“El simposio” es uno de los diálogos platónicos más visitado por los escasos espíritus filosóficos de nuestros días. Es un texto bello, inagotable y que versa sobre el amor; preciado bien jamás ausente, pero sí oculto para los profanos (también la filosofía es ajena para los espíritus vulgares). En “El simposio” intervienen apenas una quinteta de personajes ilustres de la Grecia antigua que se reúnen para enaltecer las palabras del Eclesiastés: todo es vanidad, excepto comer y beber con los que se aman.

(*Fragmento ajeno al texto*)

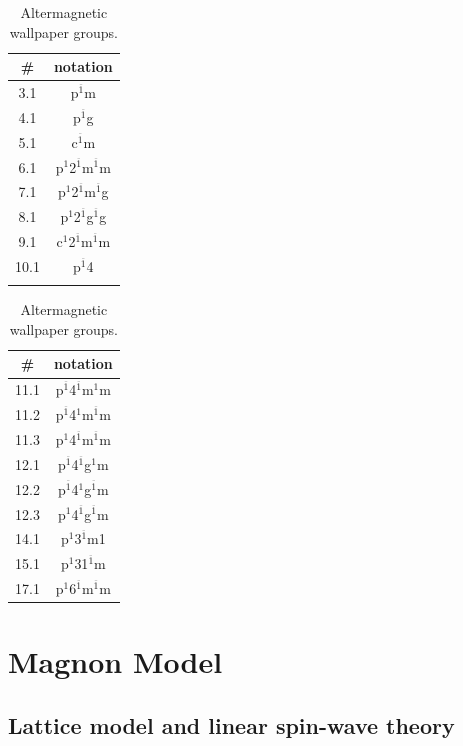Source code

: \documentclass[aps,preprintnumbers,amsmath,amssymb]{revtex4-2}
\begin{document}
\begin{table}[h]
\renewcommand{\arraystretch}{1.4} %
\centering
\begin{tabular}{ |c|c| }
 \hline
 \# & notation\\
 \hline
3.1 & p$^{\overline{1}}$m\\
4.1 &p$^{\overline{1}}$g\\
5.1 &c$^{\overline{1}}$m\\
6.1 &p$^1$2$^{\overline{1}}$m$^{\overline{1}}$m\\
7.1 &p$^1$2$^{\overline{1}}$m$^{\overline{1}}$g\\
8.1 &p$^1$2$^{\overline{1}}$g$^{\overline{1}}$g\\
9.1 &c$^1$2$^{\overline{1}}$m$^{\overline{1}}$m\\
10.1 &p$^{\overline{1}}$4\\
&\\
\hline
\end{tabular}
\begin{tabular}{ |c|c| }
 \hline
 \# & notation\\
 \hline
11.1 &p$^{\overline{1}}$4$^{\overline{1}}$m$^1$m\\
11.2 &p$^{\overline{1}}$4$^1$m$^{\overline{1}}$m\\
11.3 &p$^1$4$^{\overline{1}}$m$^{\overline{1}}$m\\
12.1 &p$^{\overline{1}}$4$^{\overline{1}}$g$^1$m\\
12.2 &p$^{\overline{1}}$4$^1$g$^{\overline{1}}$m\\
12.3 &p$^1$4$^{\overline{1}}$g$^{\overline{1}}$m\\
14.1 &p$^1$3$^{\overline{1}}$m1\\
15.1 &p$^1$31$^{\overline{1}}$m\\
17.1 &p$^1$6$^{\overline{1}}$m$^{\overline{1}}$m\\
\hline
\end{tabular}
\caption{Altermagnetic wallpaper groups.}
\label{tab:AM_SWG}
\end{table}


\newpage

\section{Magnon Model}

\subsection{Lattice model and linear spin-wave theory}\label{sec:MagnonLatticeLSWT}
\end{document}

Uno de los invitados al banquete es Sócrates, a quien el anfitrión de la casa manda a buscar, pues la hora del encuentro ya ha ocurrido sin que el filósofo se presente. Presuroso, un esclavo sale al reino de los ignorantes y encuentra al invitado de honor afuera de la casa vecina. El lacayo le habla al sabio, pero éste no lo escucha, sólo permanece de pie, frente a la puerta. El siervo regresa ante su amo explicándole que el maestro lo ha ignorado y se ha quedado en la casa del vecino; el anfitrión no tiene más remedio que esperar a que su invitado acuda al simposio cuando sea tiempo de acudir al simposio.

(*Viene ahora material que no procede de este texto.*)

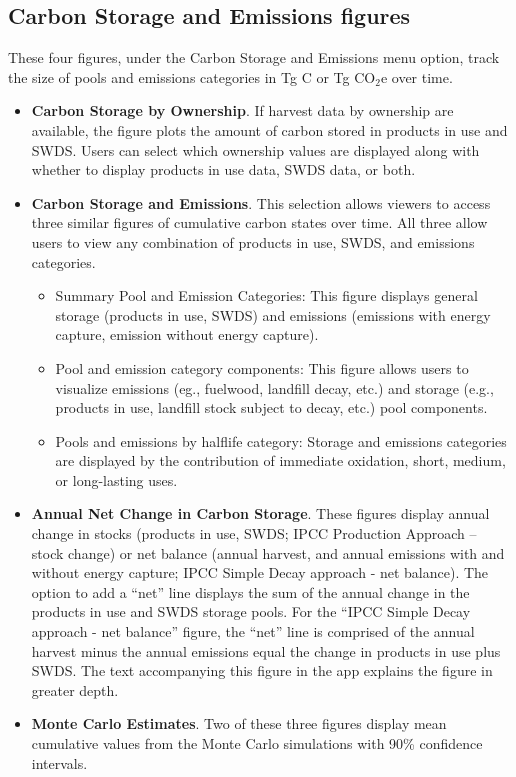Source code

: \documentclass[
  openany]{book}
\providecommand{\tightlist}{%
  \setlength{\itemsep}{0pt}\setlength{\parskip}{0pt}}
\begin{document}
\hypertarget{app-shiny-cse}{%
\subsection{Carbon Storage and Emissions figures}\label{app-shiny-cse}}

These four figures, under the Carbon Storage and Emissions menu option, track the size of pools and emissions categories in Tg C or Tg CO\(_2\)e over time.

\begin{itemize}
\item
  \textbf{Carbon Storage by Ownership}. If harvest data by ownership are available, the figure plots the amount of carbon stored in products in use and SWDS. Users can select which ownership values are displayed along with whether to display products in use data, SWDS data, or both.\\
\item
  \textbf{Carbon Storage and Emissions}. This selection allows viewers to access three similar figures of cumulative carbon states over time. All three allow users to view any combination of products in use, SWDS, and emissions categories.

  \begin{itemize}
  \tightlist
  \item
    Summary Pool and Emission Categories: This figure displays general storage (products in use, SWDS) and emissions (emissions with energy capture, emission without energy capture).
  \item
    Pool and emission category components: This figure allows users to visualize emissions (eg., fuelwood, landfill decay, etc.) and storage (e.g., products in use, landfill stock subject to decay, etc.) pool components.
  \item
    Pools and emissions by halflife category: Storage and emissions categories are displayed by the contribution of immediate oxidation, short, medium, or long-lasting uses.\\
  \end{itemize}
\item
  \textbf{Annual Net Change in Carbon Storage}. These figures display annual change in stocks (products in use, SWDS; IPCC Production Approach -- stock change) or net balance (annual harvest, and annual emissions with and without energy capture; IPCC Simple Decay approach - net balance). The option to add a ``net'' line displays the sum of the annual change in the products in use and SWDS storage pools. For the ``IPCC Simple Decay approach - net balance'' figure, the ``net'' line is comprised of the annual harvest minus the annual emissions equal the change in products in use plus SWDS. The text accompanying this figure in the app explains the figure in greater depth.
\item
  \textbf{Monte Carlo Estimates}. Two of these three figures display mean cumulative values from the Monte Carlo simulations with 90\% confidence intervals.


\end{itemize}
\end{document}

Si bien la escena anterior pasa desapercibida para la mayoría de los lectores noveles, lo cierto es que es fundamental para entender el método por el cual Sócrates asimila y comprende al mundo. Cuando el filósofo está parado frente a la casa contigua no es porque haya errado en su andar, sino porque ha experimentado una disociación en la cual su cuerpo marcha automáticamente por un camino, mientras que su mente lo hace por otro más interior y elevado. Cuando Sócrates está absorto frente a la puerta no está viendo a la puerta con sus ojos de carne, sino observando al mundo con sus ojos inmateriales. Como un Cristo en el desierto, como un Siddhartha bajo el árbol, Sócrates, inmóvil, únicamente contempla.
Contemplar es la vía por la cual Sócrates recibe el conocimiento, el cual es necesario transmutar en ignorancia para llegar a la sabiduría. Otro pasaje del Sócrates contemplativo describe que una tarde éste llegó caminando automáticamente frente a un arroyo de agua ante el cual se detuvo clavando sus ojos en el cielo, y allí permaneció hasta el mediodía siguiente; el culto a los astros, a la luna y al sol era la silenciosa plegaria en la que el filósofo reconocía su insignificancia ante la gran obra que representa la naturaleza, manifestación sagrada que lo único que exige de sus criaturas es la observancia inmóvil.
Algunas preguntas surgen de los pasajes anteriores: ¿cuando Sócrates está de pie, frente a la puerta, qué miran sus ojos de carne y qué, los de espíritu? ¿Es la puerta cerrada del vecino una analogía de la puerta del conocimiento que todo iniciado busca abrir? ¿En dónde estaba el simposio, con el anfitrión o en los dones que la naturaleza ofrecía en ese momento? ¿Qué es lo que Sócrates percibía en la contemplación del cielo: el paso inexorable de los días o la lejana música de las esferas de la que Pitágoras alguna vez dio cuenta? Permanecer inmóviles y contemplar es la máxima virtud del espíritu cultivado.